Aim of the task: Find how many lines in the entries below carry the word "media" and answer with only that figure.

= = = = = = =

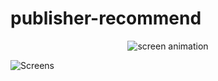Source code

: # publisher-recommend
<p align="center">
  <img src="https://media.giphy.com/media/2wXXBT148ZFyhDG3WP/giphy.gif" alt="screen animation"/>
</p>

![Screens](https://media.giphy.com/media/2wXXBT148ZFyhDG3WP/giphy.gif)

= = = = = = =

Result for this task: 2